Image analysis employed an in-house developed MATLAB-based Cardiovascular MR Image Analysis Tool (CVMRI) as previously described (12-15). Epicardial and endocardial contours were traced interactively. The left-ventricle was segmented into anterior, lateral, posterior, and septal regions. Myocardial centerline was determined by connecting the mid-points of the radial cords intersecting the epicardial and endocardial contours. Sub-endorcardial and sub-epicardial regions were defined as the myocardium between the endocardial border and centerline, and that between the centerline and epicardial border, respectively.

Strain Computation

The 2D Lagrangian strain tensor was calculated from the relationship

E = \frac{1}{2} (F^{T} F - I)

where $F = \frac{\partial y}{\partial q} = {(\frac{\partial q}{\partial y})}^{- 1}$ is the 2D displacement field, and I is the identity matrix. The displacement field, F, was quantified directly from the spatial derivatives of the composite HARP images based on the method described previously (11). The Lagrangian strain tensor was further diagonalized to yield two principal strains (E₁ and E₂), with E₁ and E₂ being the maximal and minimal strains, respectively. The strain tensor was also transformed to a local myocardial coordinate system defined by the radial (r) and circumferential (c) directions, yielding radial (E_rr), circumferential (E_cc), and shear (E_rc) strains.

Statistics

All measurements are presented as mean±SD. Mean values of myocardial strains in sub-endocardial and sub-epicardial regions were compared by paired student's t-test. Mean values of peak systolic strains in septal, anterior, lateral, and posterior segments were compared separately by one-way ANOVA. If there were statistical differences, multiple pairwise comparisons were performed using Tukey's test. P values less than 0.05 were considered statistically significant.

Results

Global Functional Indexes

The animals had a mean heart rate of 412±62 bpm during the MRI study. LV volumes were 34.8±7.3 μl at end-diastole and 14.0±3.5 μl at end-systole. Mean ejection fraction was 59.9±4.3%.

HARP Analysis

We first attempted to extract the second-order harmonic peaks directly from the composite images with high tagging resolution for strain quantification. The k-space image of such a composite image is shown in Figure 2a. The second-order harmonic peaks were of reduced intensity comparing with other peaks. In addition, there was severe interference from adjacent first-order harmonic peaks. As a result, there were obvious inaccuracies and artifacts in the corresponding HARP image and the synthetic taglines generated from the extracted second-order harmonic peaks, as well as in the calculated strain maps (Figure 2b-e).

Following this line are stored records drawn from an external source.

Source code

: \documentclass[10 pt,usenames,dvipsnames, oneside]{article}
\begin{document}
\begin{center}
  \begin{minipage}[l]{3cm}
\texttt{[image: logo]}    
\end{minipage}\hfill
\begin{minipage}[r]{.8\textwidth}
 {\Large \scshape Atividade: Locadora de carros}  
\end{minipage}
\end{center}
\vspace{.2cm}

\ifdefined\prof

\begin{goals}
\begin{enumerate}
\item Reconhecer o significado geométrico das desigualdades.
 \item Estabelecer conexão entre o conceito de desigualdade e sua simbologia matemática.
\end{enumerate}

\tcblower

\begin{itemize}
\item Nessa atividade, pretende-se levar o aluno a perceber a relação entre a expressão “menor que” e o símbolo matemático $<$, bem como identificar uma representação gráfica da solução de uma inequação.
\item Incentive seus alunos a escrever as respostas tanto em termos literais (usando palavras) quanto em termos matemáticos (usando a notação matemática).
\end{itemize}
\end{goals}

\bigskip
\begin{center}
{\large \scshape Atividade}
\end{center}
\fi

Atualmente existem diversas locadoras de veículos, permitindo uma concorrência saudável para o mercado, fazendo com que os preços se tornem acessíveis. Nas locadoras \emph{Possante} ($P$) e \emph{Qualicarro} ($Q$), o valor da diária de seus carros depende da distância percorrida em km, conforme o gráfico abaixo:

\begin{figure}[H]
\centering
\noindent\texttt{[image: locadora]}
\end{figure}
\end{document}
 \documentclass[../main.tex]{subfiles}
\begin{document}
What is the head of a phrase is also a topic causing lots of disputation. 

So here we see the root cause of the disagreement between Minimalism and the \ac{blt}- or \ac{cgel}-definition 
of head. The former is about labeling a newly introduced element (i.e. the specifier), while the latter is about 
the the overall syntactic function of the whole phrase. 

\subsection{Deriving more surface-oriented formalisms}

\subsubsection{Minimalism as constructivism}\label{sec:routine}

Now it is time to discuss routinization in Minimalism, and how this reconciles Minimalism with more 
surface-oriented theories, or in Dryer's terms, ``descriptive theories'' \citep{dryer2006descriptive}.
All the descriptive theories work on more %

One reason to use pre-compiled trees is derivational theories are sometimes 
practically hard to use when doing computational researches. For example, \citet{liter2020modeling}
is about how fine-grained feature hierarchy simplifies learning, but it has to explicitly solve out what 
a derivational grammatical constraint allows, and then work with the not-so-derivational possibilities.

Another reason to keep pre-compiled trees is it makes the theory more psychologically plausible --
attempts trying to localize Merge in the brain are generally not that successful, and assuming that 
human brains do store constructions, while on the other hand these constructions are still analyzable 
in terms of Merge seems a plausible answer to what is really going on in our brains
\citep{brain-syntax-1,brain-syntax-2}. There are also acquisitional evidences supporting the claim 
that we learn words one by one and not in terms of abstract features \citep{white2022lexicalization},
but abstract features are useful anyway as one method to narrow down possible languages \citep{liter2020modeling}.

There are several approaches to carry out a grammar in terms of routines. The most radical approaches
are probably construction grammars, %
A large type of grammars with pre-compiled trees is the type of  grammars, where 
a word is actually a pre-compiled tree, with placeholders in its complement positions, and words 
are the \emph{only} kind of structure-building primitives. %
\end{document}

**a&e**. k-space images of a composite image with high tagging resolution and an original image with low tagging resolution, respectively. Yellow circles show the band-pass filter for harmonic peak extraction. **b-d**. representative HARP image, tag tracing, and E₂ strain map generated by extracting the second-order harmonic peak in **a. f-h**. representative composite HARP image, tag tracing, and E₂ strain map generated by extracting the first-order harmonic peaks from the original images of low tagging resolution. Arrows indicate artifacts and inaccuracies in tagline tracing and strain calculation.

Alternatively, we extracted individual first-order harmonic peaks from the original tagged images with low tagging resolution (Figure 2e). These harmonic peaks were subject to less interference from the adjacent DC peaks. Tagline tracing and strain quantification based on these composite HARP images yielded improved accuracy with less artifacts (Figure 2f-h).

The proposed method also showed improved accuracy and robustness compared to results of HARP analysis using individual low-resolution images. As shown in Figure 3, one of the low-resolution images showed severe distortions in its HARP image and consequent artifacts in strain map (Figure 3b&e). These distortions typically occurred at the locations of phase wrapping. Since the other low-resolution image shifted the phase by π/2, the artifacts associated with phase disruption became less pronounced in the composite high-resolution image (Figure 3c&f).

Comparison of HARP images and circumferential strain maps from low-resolution SPAMM11 tagging (**a&d**), SPAMM11̄ tagging (**b&e**), and composite high-resolution tagging (**c&f**) at peak systole. Arrows indicate phase discontinuity (b) and artifacts in strain map (e). The artifacts are attenuated in high-resolution strain map (f).

Principal Strains

Principal strains (E₁ and E₂) at peak systole are shown in Figure 4. E₁, an index of radial wall thickening, was positive, while E₂, an index of circumferential shortening, was of negative values. With the exception of posterior segment, sub-endocardial E₁ strain was significantly larger compared to that in the sub-epicardial region (P<0.05). Both sub-endocardial and sub-epicardial regions demonstrated significant regional heterogeneity with a larger E₁ strain at the anterior and lateral segments (P<0.05).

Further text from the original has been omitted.